Scientists, clinicians, and engineers from around the world gathered at OHSU’s Casey Eye Institute in July for the first international Optical Coherence Tomography (OCT) Angiography Summit. Participants spent the day sharing their knowledge and discussing applications of a pioneering imaging technology that has the potential to transform how we diagnose and treat patients with common causes of blindness, such as macular degeneration, glaucoma, and diabetic retinopathy.
James Fujimoto, Ph.D., was the summit’s distinguished guest speaker, discussing ultra-high-speed OCT angiography. Fujimoto was a co-inventor of the first OCT system with OHSU’s David Huang, M.D., Ph.D., and is a leading expert in OCT imaging. Some of the editors of the recently published Clinical OCT Angiography Atlas – Bruno Lumbros, M.D., of Italy, Andre Romano, M.D. of Brazil, Huang and Yali Jia, Ph.D., both of Casey Eye Institute – were also in attendance to discuss their work.
Using light waves to view the inner eye
OCT angiography is a noninvasive imaging technique for visualizing and measuring blood flow in the back of the eye. The device uses infrared light waves to capture detailed cross-sectional images of the retina’s layers. It can visualize the smallest defects in the tiny blood vessels in the eye.
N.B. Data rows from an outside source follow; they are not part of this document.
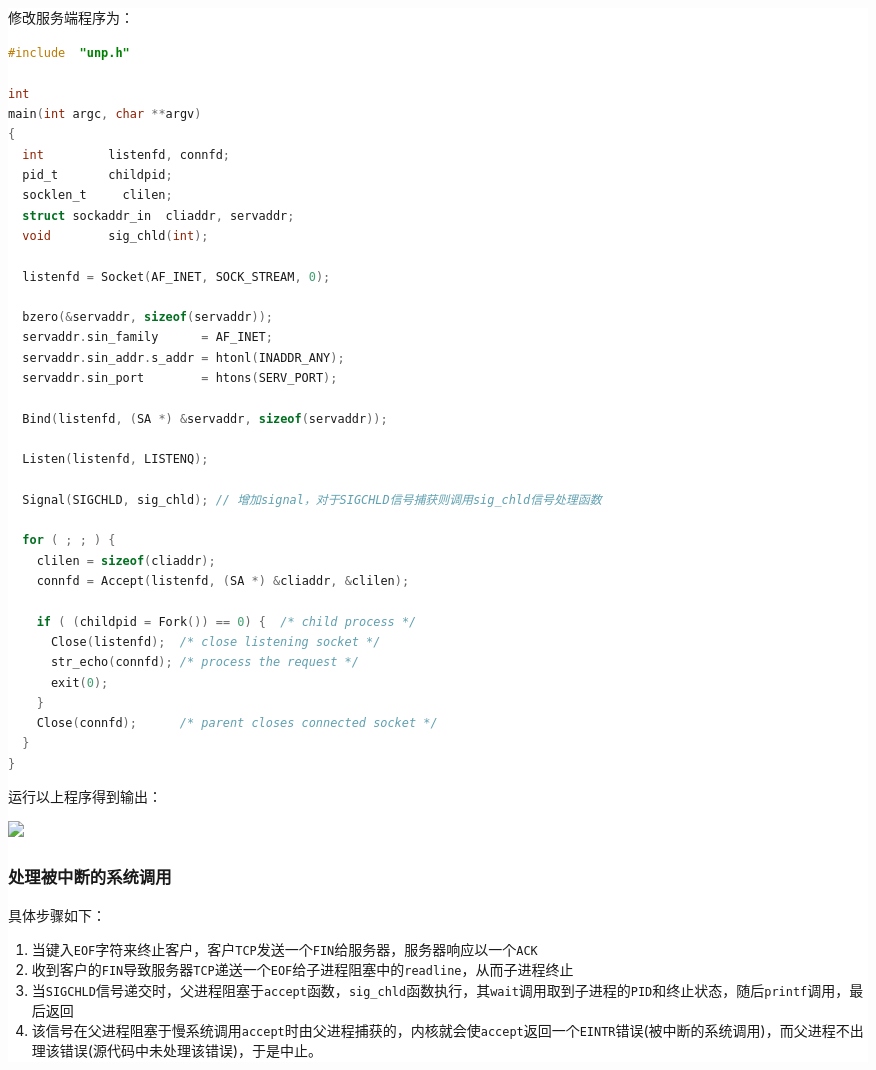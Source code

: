 修改服务端程序为：

```c
#include  "unp.h"

int
main(int argc, char **argv)
{
  int         listenfd, connfd;
  pid_t       childpid;
  socklen_t     clilen;
  struct sockaddr_in  cliaddr, servaddr;
  void        sig_chld(int);

  listenfd = Socket(AF_INET, SOCK_STREAM, 0);

  bzero(&servaddr, sizeof(servaddr));
  servaddr.sin_family      = AF_INET;
  servaddr.sin_addr.s_addr = htonl(INADDR_ANY);
  servaddr.sin_port        = htons(SERV_PORT);

  Bind(listenfd, (SA *) &servaddr, sizeof(servaddr));

  Listen(listenfd, LISTENQ);

  Signal(SIGCHLD, sig_chld); // 增加signal，对于SIGCHLD信号捕获则调用sig_chld信号处理函数

  for ( ; ; ) {
    clilen = sizeof(cliaddr);
    connfd = Accept(listenfd, (SA *) &cliaddr, &clilen);

    if ( (childpid = Fork()) == 0) {  /* child process */
      Close(listenfd);  /* close listening socket */
      str_echo(connfd); /* process the request */
      exit(0);
    }
    Close(connfd);      /* parent closes connected socket */
  }
}

```

运行以上程序得到输出：

![](http://oczira72b.bkt.clouddn.com/18-4-2/89628438.jpg)

### 处理被中断的系统调用

具体步骤如下：

1. 当键入`EOF`字符来终止客户，客户`TCP`发送一个`FIN`给服务器，服务器响应以一个`ACK`
2. 收到客户的`FIN`导致服务器`TCP`递送一个`EOF`给子进程阻塞中的`readline`，从而子进程终止
3. 当`SIGCHLD`信号递交时，父进程阻塞于`accept`函数，`sig_chld`函数执行，其`wait`调用取到子进程的`PID`和终止状态，随后`printf`调用，最后返回
4. 该信号在父进程阻塞于慢系统调用`accept`时由父进程捕获的，内核就会使`accept`返回一个`EINTR`错误(被中断的系统调用)，而父进程不出理该错误(源代码中未处理该错误)，于是中止。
By contrast, conventional OCT allows physicians to view fluid and swelling in the retina, but not the abnormal vessels that are the hallmarks of severe macular degeneration and diabetic retinopathy. Another method – fluorescein angiography – can illuminate these miniscule but destructive vessels, but requires intravenous injection of a contrast dye. Dye-based angiography has its drawbacks, however, causing side effects such as nausea and vomiting. It can also obscure views of the retina’s inner layers should the dye leak or cause staining.
Casey Eye Institute: Exploring a new era in imaging technology
The Casey Eye Institute was a natural host for the OCT summit. Casey Eye faculty member David Huang, M.D., Ph.D., Peterson Professor of Ophthalmology in the OHSU School of Medicine, co-invented the first OCT system in the 1990s. His research lab has been testing software they developed called split-spectrum amplitude-decorrelation angiography algorithm (SSADA). Used with newer ultrafast OCT devices, this technology can map out the eye’s smallest capillaries and measure blood flow in about three seconds with high resolution. With fluorescein angiography, it takes 10 minutes.
Their lab, along with other study centers around the world, is testing OCT angiography with SSADA and comparing it to dye-based tests, They recently published research demonstrating that SSADA-based OCT angiography has advantages over dye-based methods for managing eye disease. In July, they showed that glaucoma can also be better managed by using this technology to study blood flow in the back of the eye.
Casey Eye investigators continue to explore new ways to refine OCT angiography using SSADA. OHSU has filed patent applications for the SSADA invention, which is licensed to a commercial company and is already being used clinically by physicians outside the U.S. It is also being used for research in the U.S., where it awaits FDA approval for wider application.